- **Exercise requirements**: Every line of the data that includes "prefers" should be copied out.

- **Provided data**:
__________

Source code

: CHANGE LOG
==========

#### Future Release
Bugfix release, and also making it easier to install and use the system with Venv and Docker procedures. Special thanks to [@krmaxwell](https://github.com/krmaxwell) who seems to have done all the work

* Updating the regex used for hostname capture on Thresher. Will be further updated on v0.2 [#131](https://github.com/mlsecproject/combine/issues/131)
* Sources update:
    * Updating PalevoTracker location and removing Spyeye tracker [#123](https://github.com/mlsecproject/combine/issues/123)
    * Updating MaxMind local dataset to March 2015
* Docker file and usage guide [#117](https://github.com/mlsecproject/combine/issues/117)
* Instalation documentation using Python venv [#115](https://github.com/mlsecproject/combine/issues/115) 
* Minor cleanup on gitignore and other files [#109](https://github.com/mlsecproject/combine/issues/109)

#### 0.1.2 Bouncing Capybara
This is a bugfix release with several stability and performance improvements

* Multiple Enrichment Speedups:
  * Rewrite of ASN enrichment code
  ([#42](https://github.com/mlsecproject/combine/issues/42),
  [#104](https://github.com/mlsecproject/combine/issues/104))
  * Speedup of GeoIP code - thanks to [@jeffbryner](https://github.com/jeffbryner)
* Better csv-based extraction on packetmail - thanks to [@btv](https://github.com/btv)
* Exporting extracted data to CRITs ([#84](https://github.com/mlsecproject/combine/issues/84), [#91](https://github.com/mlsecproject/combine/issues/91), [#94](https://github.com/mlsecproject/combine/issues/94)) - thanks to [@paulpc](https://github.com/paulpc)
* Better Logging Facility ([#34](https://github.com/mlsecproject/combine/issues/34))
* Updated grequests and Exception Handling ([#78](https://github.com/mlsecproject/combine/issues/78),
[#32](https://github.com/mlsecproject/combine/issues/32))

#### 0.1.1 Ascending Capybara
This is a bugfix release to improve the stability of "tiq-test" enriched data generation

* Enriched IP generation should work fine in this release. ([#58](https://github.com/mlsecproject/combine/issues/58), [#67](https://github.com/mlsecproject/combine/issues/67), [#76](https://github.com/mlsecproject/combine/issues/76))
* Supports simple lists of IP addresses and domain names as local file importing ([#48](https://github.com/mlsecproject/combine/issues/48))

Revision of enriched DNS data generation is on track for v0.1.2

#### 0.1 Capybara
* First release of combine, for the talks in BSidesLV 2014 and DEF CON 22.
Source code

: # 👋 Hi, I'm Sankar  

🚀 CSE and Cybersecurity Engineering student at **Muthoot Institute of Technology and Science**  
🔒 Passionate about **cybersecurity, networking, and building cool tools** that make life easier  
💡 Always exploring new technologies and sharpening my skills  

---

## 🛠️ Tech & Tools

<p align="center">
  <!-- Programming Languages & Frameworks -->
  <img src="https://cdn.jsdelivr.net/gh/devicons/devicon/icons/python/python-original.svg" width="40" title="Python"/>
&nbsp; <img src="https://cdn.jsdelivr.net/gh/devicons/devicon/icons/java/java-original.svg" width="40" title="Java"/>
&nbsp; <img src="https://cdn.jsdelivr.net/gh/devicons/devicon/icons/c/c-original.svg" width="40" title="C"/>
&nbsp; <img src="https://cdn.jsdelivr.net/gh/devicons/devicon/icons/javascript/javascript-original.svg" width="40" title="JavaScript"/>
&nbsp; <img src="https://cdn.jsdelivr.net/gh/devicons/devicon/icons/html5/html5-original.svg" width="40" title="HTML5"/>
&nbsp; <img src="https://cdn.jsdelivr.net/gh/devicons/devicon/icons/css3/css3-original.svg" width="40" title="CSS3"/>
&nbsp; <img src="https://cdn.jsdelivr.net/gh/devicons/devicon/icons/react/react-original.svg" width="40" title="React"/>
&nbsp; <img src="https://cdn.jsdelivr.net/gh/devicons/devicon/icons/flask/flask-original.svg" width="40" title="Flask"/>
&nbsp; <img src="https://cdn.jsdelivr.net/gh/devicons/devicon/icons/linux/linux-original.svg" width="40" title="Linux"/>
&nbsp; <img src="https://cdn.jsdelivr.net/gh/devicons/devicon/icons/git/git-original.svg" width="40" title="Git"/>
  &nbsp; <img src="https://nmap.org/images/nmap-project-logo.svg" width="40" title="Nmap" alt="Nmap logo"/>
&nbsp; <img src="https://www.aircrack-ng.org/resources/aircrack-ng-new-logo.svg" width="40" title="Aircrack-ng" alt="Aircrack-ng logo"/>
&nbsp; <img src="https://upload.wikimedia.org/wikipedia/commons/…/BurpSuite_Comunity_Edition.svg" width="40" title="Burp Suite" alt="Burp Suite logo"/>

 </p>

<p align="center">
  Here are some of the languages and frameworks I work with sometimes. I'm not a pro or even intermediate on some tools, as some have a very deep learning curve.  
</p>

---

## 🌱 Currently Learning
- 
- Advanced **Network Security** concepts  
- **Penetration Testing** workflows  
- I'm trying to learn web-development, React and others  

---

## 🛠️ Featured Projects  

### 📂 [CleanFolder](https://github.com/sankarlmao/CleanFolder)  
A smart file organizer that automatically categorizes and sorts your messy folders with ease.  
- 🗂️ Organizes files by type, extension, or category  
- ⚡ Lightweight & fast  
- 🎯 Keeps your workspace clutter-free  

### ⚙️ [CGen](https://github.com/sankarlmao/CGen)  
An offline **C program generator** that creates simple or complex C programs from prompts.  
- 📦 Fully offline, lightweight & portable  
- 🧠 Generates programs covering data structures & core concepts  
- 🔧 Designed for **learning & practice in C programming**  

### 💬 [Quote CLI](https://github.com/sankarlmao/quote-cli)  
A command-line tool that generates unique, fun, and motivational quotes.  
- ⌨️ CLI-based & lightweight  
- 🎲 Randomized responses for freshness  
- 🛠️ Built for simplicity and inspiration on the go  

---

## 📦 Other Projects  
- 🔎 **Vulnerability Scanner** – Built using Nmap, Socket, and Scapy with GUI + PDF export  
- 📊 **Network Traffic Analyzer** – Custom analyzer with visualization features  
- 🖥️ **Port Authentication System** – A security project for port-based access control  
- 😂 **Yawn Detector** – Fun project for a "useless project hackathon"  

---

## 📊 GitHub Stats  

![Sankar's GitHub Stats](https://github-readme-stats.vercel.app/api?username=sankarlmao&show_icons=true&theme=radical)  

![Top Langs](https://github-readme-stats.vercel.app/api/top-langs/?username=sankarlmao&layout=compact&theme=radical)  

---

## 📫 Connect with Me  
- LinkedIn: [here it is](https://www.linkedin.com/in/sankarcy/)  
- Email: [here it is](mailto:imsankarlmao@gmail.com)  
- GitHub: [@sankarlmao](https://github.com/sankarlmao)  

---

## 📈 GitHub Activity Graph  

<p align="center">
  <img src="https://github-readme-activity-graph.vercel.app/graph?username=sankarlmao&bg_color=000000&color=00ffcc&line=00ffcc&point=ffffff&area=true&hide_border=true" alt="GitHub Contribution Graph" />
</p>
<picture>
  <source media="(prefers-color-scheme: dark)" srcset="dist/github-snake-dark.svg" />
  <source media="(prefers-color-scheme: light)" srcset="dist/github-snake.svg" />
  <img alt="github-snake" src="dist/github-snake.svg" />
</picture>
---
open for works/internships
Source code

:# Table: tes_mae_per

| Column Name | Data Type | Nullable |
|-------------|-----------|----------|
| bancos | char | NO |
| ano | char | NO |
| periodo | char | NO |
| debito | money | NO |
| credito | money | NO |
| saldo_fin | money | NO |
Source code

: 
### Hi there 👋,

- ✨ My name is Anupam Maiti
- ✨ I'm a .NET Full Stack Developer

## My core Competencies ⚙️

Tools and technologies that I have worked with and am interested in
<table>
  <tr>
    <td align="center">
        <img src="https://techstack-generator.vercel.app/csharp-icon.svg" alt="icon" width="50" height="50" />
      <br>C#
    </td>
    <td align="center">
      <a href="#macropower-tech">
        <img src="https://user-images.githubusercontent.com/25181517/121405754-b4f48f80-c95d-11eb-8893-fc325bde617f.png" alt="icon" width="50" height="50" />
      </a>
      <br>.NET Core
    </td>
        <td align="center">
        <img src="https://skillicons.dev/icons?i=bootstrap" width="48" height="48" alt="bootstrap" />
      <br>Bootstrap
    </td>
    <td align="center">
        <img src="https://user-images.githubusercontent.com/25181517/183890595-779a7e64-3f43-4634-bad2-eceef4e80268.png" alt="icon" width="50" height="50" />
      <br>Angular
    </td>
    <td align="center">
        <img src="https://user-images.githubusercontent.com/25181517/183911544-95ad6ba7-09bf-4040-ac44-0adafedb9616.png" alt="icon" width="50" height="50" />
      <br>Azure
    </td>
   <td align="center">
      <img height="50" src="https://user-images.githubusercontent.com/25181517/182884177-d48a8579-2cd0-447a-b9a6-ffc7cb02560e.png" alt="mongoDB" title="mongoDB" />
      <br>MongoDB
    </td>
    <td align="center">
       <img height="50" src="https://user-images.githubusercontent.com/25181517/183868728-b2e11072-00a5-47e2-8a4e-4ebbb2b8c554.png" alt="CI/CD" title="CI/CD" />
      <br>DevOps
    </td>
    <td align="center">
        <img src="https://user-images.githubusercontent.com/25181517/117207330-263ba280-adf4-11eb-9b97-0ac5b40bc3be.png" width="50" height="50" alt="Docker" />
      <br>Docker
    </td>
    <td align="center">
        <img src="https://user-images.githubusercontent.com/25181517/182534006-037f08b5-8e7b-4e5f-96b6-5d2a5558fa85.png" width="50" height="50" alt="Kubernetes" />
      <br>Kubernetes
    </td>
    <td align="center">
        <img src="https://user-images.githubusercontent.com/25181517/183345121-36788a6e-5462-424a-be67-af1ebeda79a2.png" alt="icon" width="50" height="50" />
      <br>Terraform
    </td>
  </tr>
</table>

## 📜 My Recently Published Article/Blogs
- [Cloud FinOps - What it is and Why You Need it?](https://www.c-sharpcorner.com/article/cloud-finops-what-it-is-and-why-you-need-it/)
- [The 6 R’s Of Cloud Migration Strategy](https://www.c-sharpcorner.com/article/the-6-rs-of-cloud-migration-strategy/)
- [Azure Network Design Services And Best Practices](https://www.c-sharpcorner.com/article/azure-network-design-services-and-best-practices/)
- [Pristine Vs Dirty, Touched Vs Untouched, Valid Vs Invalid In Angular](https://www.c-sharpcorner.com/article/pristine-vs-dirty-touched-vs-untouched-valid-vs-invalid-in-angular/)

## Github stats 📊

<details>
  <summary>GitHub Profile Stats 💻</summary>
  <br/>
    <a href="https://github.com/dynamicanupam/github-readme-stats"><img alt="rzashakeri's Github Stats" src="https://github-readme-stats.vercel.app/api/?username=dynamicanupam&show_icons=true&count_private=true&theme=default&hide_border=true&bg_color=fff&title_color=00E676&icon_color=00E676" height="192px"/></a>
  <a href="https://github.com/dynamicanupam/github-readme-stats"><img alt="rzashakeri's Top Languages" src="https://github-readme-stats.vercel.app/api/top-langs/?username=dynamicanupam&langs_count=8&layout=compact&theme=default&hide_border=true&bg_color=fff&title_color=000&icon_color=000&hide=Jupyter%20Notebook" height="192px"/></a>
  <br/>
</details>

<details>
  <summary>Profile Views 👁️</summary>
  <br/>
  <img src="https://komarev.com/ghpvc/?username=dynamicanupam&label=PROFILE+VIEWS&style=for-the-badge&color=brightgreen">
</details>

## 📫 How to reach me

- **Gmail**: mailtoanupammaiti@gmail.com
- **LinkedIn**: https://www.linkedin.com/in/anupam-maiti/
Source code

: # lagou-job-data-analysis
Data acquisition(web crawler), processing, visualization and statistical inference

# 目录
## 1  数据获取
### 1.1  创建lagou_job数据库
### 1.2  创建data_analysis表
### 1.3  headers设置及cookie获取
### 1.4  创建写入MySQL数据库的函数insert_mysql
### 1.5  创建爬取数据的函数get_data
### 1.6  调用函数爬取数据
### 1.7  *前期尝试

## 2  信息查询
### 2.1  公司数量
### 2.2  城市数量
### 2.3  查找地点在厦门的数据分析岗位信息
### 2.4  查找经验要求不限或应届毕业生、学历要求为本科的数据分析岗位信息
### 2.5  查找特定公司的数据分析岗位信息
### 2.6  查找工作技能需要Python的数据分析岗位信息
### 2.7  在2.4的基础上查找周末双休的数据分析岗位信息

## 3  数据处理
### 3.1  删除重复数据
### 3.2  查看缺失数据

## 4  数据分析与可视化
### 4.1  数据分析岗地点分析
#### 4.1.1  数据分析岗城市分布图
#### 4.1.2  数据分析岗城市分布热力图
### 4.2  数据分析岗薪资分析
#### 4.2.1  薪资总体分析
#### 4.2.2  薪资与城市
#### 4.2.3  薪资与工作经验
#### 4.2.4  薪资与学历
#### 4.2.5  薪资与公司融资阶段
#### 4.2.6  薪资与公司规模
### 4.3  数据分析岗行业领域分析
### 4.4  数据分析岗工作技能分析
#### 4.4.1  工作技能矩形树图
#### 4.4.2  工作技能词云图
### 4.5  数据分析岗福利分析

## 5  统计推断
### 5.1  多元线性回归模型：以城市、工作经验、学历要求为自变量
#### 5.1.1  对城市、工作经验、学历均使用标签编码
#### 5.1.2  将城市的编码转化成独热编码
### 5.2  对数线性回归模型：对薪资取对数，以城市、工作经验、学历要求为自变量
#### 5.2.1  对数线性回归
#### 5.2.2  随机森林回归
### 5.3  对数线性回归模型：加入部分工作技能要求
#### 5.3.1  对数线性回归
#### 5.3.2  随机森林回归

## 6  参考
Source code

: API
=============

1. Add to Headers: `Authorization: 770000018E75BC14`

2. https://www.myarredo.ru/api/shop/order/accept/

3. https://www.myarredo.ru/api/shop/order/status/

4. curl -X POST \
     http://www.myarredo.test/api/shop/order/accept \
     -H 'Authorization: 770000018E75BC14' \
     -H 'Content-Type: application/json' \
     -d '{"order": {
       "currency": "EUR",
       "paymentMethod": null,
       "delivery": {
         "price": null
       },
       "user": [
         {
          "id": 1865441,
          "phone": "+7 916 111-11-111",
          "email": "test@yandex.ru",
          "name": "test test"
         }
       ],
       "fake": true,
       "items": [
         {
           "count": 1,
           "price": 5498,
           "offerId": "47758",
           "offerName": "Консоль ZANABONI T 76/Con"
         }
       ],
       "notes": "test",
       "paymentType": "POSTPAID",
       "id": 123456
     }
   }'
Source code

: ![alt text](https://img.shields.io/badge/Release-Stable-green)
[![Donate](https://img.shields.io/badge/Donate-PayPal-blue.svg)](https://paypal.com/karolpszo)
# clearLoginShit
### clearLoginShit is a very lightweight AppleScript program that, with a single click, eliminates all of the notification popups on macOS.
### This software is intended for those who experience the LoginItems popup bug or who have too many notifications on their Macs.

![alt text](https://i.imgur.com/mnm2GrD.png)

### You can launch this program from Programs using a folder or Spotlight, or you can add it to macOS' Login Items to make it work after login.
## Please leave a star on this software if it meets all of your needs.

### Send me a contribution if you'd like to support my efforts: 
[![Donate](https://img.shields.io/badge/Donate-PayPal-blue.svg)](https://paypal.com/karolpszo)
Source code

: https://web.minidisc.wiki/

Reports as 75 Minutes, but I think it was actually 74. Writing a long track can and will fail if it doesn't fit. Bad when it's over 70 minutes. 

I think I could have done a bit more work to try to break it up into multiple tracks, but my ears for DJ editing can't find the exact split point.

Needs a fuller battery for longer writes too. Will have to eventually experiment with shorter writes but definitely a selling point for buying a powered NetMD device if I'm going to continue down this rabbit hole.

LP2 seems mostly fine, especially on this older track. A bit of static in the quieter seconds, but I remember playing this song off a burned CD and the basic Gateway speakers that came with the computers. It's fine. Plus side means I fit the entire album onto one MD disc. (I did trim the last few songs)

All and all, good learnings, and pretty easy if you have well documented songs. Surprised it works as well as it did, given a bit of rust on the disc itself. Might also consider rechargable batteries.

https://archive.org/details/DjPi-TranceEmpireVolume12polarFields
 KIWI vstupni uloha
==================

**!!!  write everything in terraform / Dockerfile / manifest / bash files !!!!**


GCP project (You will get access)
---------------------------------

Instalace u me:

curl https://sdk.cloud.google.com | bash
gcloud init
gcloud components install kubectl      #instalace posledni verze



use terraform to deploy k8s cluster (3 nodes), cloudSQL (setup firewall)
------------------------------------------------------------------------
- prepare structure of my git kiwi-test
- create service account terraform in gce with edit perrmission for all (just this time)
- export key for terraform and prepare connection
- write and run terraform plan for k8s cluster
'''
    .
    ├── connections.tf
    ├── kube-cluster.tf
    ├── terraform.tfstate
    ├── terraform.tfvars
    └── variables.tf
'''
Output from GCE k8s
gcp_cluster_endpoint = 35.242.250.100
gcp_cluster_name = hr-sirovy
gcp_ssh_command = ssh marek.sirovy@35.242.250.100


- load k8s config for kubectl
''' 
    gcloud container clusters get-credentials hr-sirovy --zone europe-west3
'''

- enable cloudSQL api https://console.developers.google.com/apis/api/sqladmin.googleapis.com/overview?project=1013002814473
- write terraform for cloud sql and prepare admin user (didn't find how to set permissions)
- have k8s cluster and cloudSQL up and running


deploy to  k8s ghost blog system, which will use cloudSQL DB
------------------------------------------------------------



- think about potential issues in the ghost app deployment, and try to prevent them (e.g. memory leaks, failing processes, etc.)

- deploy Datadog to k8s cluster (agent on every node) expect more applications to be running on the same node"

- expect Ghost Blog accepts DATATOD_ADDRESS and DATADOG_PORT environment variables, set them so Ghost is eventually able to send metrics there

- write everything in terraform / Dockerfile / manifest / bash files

__________

- **Response for this exercise**:
  <source media="(prefers-color-scheme: dark)" srcset="dist/github-snake-dark.svg" />
  <source media="(prefers-color-scheme: light)" srcset="dist/github-snake.svg" />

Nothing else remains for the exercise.